Mawlānā Abul-Ma'ānī Mīrzā Abdul-Qādir Bēdil (, or Bīdel, ), also known as Bedil Dehlavī (; 1642–1720), was an Indian Sufi, and considered one of the greatest Indo-Persian poets, next to Amir Khusrau, who lived most of his life during the reign of Aurangzeb, the sixth Mughal emperor. He was the foremost representative of the later phase of the "Indian style" (sabk-e hendī) of Persian poetry, and the most difficult and challenging poet of that school.

Life
Bedil was born in Azimabad (present-day Patna) in India. He was the son of the Mirza Abd al-Khaliq (d. 1648), a former Turkic soldier who belonged to the Arlas tribe of the Chaghatay. The descendants of the family had originally lived in the city of Bukhara in Transoxiana, before moving to India. Bedil's native language was Bengali, but he also spoke Urdu (then known as rikhta), Sanskrit and Turkic, as well as Persian and Arabic, which he learned in elementary school.

Bīdel mostly wrote Ghazal and Rubayee (quatrain) in Persian, the language of the Royal Court, which he had learned during his childhood. He was the author of 16 books of poetry, which contained nearly 147,000 verses and included several masnavi in that language. He is considered one of the prominent poets of Indian School of Poetry in Persian literature, and is regraded as having his own unique style. Both Mirza Ghalib and Iqbal-i Lahori were influenced by him. His books include Tilism-i Hairat (طلسم حيرت), Tur i Ma'rifat (طور معرفت), Chahār Unsur (چهار عنصر) and Ruqa'āt (رقعات).

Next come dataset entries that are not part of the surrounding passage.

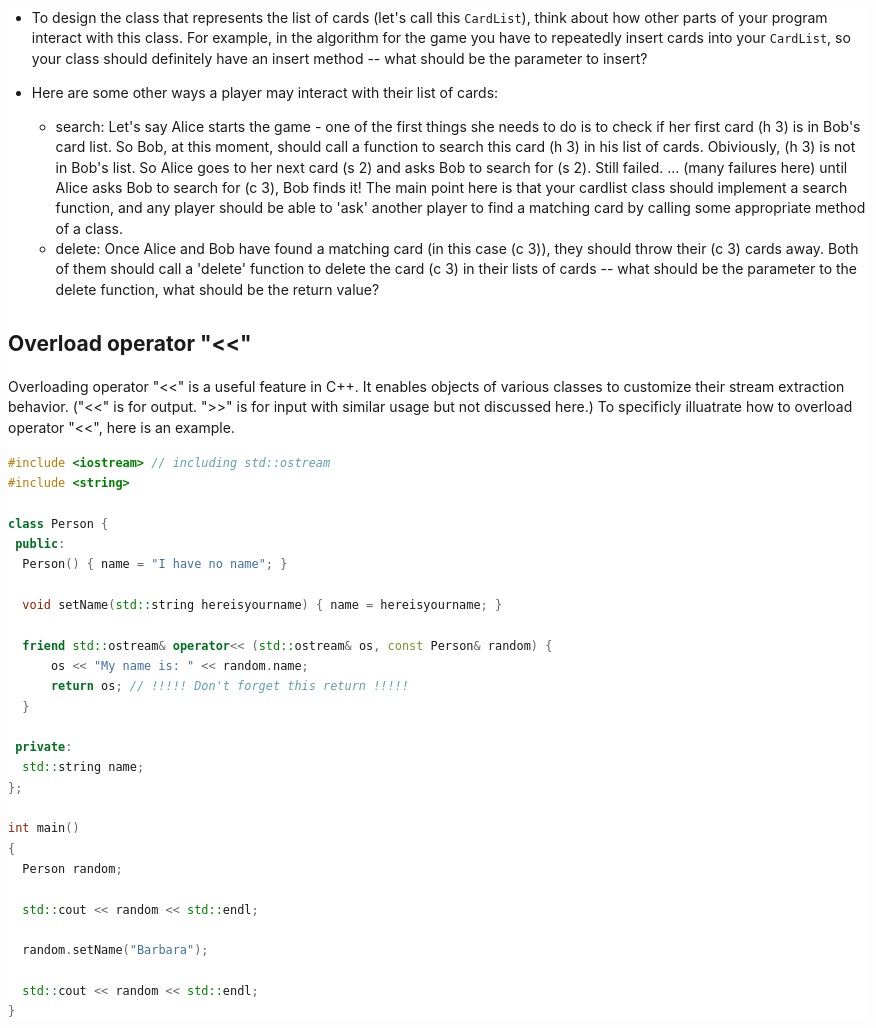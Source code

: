 * To design the class that represents the list of cards (let's call
   this `CardList`), think about how other parts of your program
   interact with this class. For example, in the algorithm for the
   game you have to repeatedly insert cards into your `CardList`, so
   your class should definitely have an insert method -- what should
   be the parameter to insert?

* Here are some other ways a player may interact with their list of cards:

  - search: Let's say Alice starts the game - one of the first things she needs to do is to check if her first card (h 3) is in Bob's card list.  So Bob, at this moment, should call a function to search this card (h 3) in his list of cards. Obiviously, (h 3) is not in Bob's list. So Alice goes to her next card (s 2) and asks Bob to search for (s 2). Still failed. ... (many failures here) until Alice asks Bob to search for (c 3), Bob finds it! The main point here is that your cardlist class should implement a search function, and any player should be able to 'ask' another player to find a matching card by calling some appropriate method of a class.
  - delete: Once Alice and Bob have found a matching card (in this case (c 3)), they  should throw their (c 3) cards away. Both of them should call a 'delete' function to delete the card (c 3) in their lists of cards -- what should be the parameter to the delete function, what should be the return value?
 

## Overload operator "<<"

Overloading operator "<<" is a useful feature in C++. It enables objects of various classes to customize their stream extraction behavior. ("<<" is for output. ">>" is for input with similar usage but not discussed here.)
To specificly illuatrate how to overload operator "<<", here is an example.

```cpp
#include <iostream> // including std::ostream
#include <string>

class Person {
 public:
  Person() { name = "I have no name"; }
  
  void setName(std::string hereisyourname) { name = hereisyourname; }
  
  friend std::ostream& operator<< (std::ostream& os, const Person& random) {
      os << "My name is: " << random.name;
      return os; // !!!!! Don't forget this return !!!!!
  }
  
 private:
  std::string name;
};

int main()
{
  Person random;
  
  std::cout << random << std::endl;
  
  random.setName("Barbara");
  
  std::cout << random << std::endl;
}
```
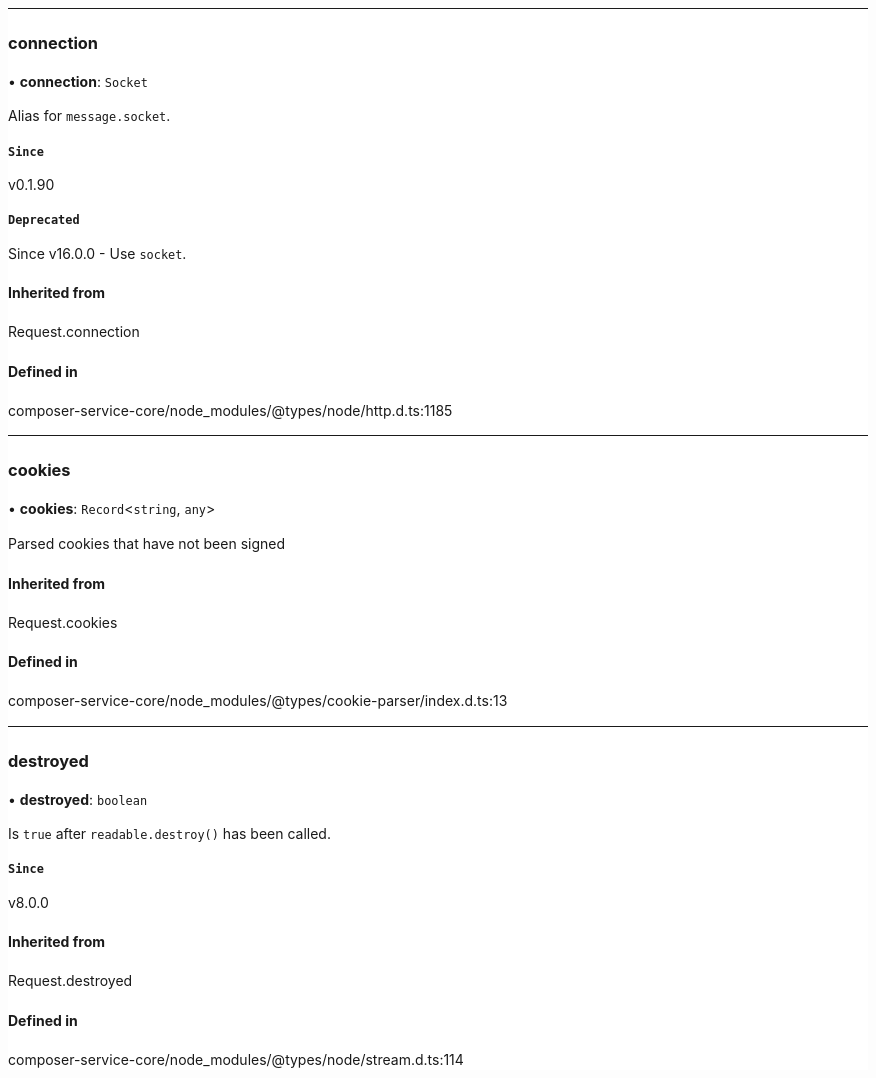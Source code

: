 ___

### connection

• **connection**: `Socket`

Alias for `message.socket`.

**`Since`**

v0.1.90

**`Deprecated`**

Since v16.0.0 - Use `socket`.

#### Inherited from

Request.connection

#### Defined in

composer-service-core/node_modules/@types/node/http.d.ts:1185

___

### cookies

• **cookies**: `Record`\<`string`, `any`\>

Parsed cookies that have not been signed

#### Inherited from

Request.cookies

#### Defined in

composer-service-core/node_modules/@types/cookie-parser/index.d.ts:13

___

### destroyed

• **destroyed**: `boolean`

Is `true` after `readable.destroy()` has been called.

**`Since`**

v8.0.0

#### Inherited from

Request.destroyed

#### Defined in

composer-service-core/node_modules/@types/node/stream.d.ts:114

Possibly as a result of being brought up in such a mixed religious environment, Bīdel had considerably more tolerant views than his poetic contemporaries. He preferred free thought to accepting the established beliefs of his time, siding with the common people and rejecting the clergy who he often saw as corrupt.

Bīdel's work is highly regarded in Afghanistan, Tajikistan and Pakistan. Bīdel came back to prominence in Iran in 1980s. Literary critics Mohammad-Reza Shafiei-Kadkani and Shams Langrudi were instrumental in Bīdel's re-emergence in Iran. Iran also sponsored two international conferences on Bīdel.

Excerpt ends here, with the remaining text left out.